Saved data entries:
[Start of section]
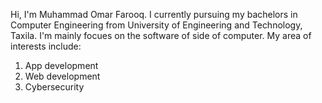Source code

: Hi, I'm Muhammad Omar Farooq. I currently pursuing my bachelors in Computer Engineering from University of Engineering and Technology, Taxila.
I'm mainly focues on the software of side of computer.
My area of interests include:
  1. App development
  2. Web development
  3. Cybersecurity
[End of section]
* **What the task requires**
Exact repetition of all the records is required, with the pictures excluded.

* **Response box**
Source code

: Hi, I'm Muhammad Omar Farooq. I currently pursuing my bachelors in Computer Engineering from University of Engineering and Technology, Taxila.
I'm mainly focues on the software of side of computer.
My area of interests include:
  1. App development
  2. Web development
  3. Cybersecurity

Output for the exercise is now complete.